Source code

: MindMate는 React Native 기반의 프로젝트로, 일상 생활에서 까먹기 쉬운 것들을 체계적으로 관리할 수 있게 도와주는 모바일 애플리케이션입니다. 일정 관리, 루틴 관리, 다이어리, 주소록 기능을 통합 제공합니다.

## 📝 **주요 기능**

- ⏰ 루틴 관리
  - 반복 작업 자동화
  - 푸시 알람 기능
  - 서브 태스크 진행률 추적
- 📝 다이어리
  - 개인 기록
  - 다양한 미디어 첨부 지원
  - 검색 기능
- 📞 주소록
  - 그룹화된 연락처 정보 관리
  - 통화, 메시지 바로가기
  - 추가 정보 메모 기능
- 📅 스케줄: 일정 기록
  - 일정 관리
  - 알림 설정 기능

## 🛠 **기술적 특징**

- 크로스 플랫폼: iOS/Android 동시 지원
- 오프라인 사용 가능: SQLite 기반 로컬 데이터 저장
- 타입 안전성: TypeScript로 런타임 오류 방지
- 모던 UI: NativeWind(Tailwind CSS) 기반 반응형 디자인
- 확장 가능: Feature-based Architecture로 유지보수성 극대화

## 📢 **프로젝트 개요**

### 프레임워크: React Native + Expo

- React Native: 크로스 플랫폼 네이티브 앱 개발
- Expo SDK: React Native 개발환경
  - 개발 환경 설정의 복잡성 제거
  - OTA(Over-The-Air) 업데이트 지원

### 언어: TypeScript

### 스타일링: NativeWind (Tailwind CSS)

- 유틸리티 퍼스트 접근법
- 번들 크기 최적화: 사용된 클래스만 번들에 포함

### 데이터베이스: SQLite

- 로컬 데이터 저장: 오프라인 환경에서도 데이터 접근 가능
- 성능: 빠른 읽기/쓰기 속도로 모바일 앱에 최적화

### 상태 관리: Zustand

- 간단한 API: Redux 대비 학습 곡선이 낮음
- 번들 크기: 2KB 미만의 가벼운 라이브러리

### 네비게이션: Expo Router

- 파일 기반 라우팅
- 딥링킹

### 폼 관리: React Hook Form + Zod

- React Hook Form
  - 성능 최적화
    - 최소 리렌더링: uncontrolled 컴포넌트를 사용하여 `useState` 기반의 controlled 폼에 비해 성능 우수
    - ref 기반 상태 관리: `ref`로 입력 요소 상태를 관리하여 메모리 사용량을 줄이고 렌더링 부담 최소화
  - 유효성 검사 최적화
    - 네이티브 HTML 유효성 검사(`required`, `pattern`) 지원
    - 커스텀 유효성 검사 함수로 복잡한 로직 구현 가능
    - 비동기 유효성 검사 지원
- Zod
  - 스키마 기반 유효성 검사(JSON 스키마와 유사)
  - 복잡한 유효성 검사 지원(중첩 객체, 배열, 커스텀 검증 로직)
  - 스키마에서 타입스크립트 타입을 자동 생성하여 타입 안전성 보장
####
• _Work required_: Could you repeat every record above exactly as it is written?

• _Exercise response_:
Source code

: MindMate는 React Native 기반의 프로젝트로, 일상 생활에서 까먹기 쉬운 것들을 체계적으로 관리할 수 있게 도와주는 모바일 애플리케이션입니다. 일정 관리, 루틴 관리, 다이어리, 주소록 기능을 통합 제공합니다.

## 📝 **주요 기능**

- ⏰ 루틴 관리
  - 반복 작업 자동화
  - 푸시 알람 기능
  - 서브 태스크 진행률 추적
- 📝 다이어리
  - 개인 기록
  - 다양한 미디어 첨부 지원
  - 검색 기능
- 📞 주소록
  - 그룹화된 연락처 정보 관리
  - 통화, 메시지 바로가기
  - 추가 정보 메모 기능
- 📅 스케줄: 일정 기록
  - 일정 관리
  - 알림 설정 기능

## 🛠 **기술적 특징**

- 크로스 플랫폼: iOS/Android 동시 지원
- 오프라인 사용 가능: SQLite 기반 로컬 데이터 저장
- 타입 안전성: TypeScript로 런타임 오류 방지
- 모던 UI: NativeWind(Tailwind CSS) 기반 반응형 디자인
- 확장 가능: Feature-based Architecture로 유지보수성 극대화

## 📢 **프로젝트 개요**

### 프레임워크: React Native + Expo

- React Native: 크로스 플랫폼 네이티브 앱 개발
- Expo SDK: React Native 개발환경
  - 개발 환경 설정의 복잡성 제거
  - OTA(Over-The-Air) 업데이트 지원

### 언어: TypeScript

### 스타일링: NativeWind (Tailwind CSS)

- 유틸리티 퍼스트 접근법
- 번들 크기 최적화: 사용된 클래스만 번들에 포함

### 데이터베이스: SQLite

- 로컬 데이터 저장: 오프라인 환경에서도 데이터 접근 가능
- 성능: 빠른 읽기/쓰기 속도로 모바일 앱에 최적화

### 상태 관리: Zustand

- 간단한 API: Redux 대비 학습 곡선이 낮음
- 번들 크기: 2KB 미만의 가벼운 라이브러리

### 네비게이션: Expo Router

- 파일 기반 라우팅
- 딥링킹

### 폼 관리: React Hook Form + Zod

- React Hook Form
  - 성능 최적화
    - 최소 리렌더링: uncontrolled 컴포넌트를 사용하여 `useState` 기반의 controlled 폼에 비해 성능 우수
    - ref 기반 상태 관리: `ref`로 입력 요소 상태를 관리하여 메모리 사용량을 줄이고 렌더링 부담 최소화
  - 유효성 검사 최적화
    - 네이티브 HTML 유효성 검사(`required`, `pattern`) 지원
    - 커스텀 유효성 검사 함수로 복잡한 로직 구현 가능
    - 비동기 유효성 검사 지원
- Zod
  - 스키마 기반 유효성 검사(JSON 스키마와 유사)
  - 복잡한 유효성 검사 지원(중첩 객체, 배열, 커스텀 검증 로직)
  - 스키마에서 타입스크립트 타입을 자동 생성하여 타입 안전성 보장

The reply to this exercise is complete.